Input records:
= Beginning of Section =
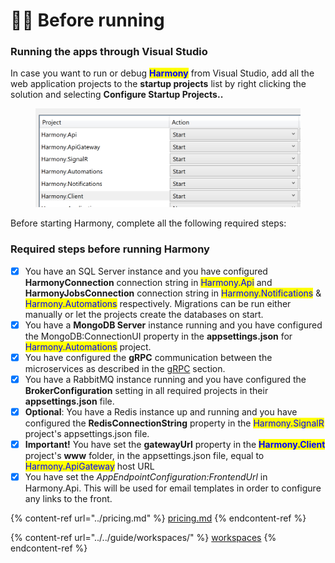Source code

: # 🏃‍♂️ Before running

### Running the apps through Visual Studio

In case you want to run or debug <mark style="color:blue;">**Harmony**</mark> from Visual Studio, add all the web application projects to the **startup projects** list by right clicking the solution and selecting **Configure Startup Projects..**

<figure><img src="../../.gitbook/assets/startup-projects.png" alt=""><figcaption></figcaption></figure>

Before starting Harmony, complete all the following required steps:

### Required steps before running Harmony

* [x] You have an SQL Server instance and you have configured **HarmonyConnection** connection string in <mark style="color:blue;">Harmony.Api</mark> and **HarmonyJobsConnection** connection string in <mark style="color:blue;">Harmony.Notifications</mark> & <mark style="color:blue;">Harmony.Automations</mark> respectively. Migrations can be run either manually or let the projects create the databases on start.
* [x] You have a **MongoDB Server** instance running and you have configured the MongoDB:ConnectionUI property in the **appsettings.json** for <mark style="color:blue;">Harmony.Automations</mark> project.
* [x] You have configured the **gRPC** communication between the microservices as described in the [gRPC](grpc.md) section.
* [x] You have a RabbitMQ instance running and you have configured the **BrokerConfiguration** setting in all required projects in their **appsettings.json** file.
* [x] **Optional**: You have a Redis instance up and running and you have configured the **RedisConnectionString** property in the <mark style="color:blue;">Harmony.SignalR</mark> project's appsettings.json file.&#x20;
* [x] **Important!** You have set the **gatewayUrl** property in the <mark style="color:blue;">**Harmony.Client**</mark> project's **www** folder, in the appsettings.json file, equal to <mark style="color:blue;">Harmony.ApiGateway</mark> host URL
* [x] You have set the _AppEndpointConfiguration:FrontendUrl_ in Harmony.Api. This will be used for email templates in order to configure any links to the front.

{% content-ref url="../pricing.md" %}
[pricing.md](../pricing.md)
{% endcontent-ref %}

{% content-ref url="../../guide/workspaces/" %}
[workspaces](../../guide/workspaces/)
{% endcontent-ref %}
= End of Section =
Task instructions: When a line in the material above contains the word "property", copy that line out.

Expected answer:
* [x] You have a **MongoDB Server** instance running and you have configured the MongoDB:ConnectionUI property in the **appsettings.json** for <mark style="color:blue;">Harmony.Automations</mark> project.
* [x] **Optional**: You have a Redis instance up and running and you have configured the **RedisConnectionString** property in the <mark style="color:blue;">Harmony.SignalR</mark> project's appsettings.json file.&#x20;
* [x] **Important!** You have set the **gatewayUrl** property in the <mark style="color:blue;">**Harmony.Client**</mark> project's **www** folder, in the appsettings.json file, equal to <mark style="color:blue;">Harmony.ApiGateway</mark> host URL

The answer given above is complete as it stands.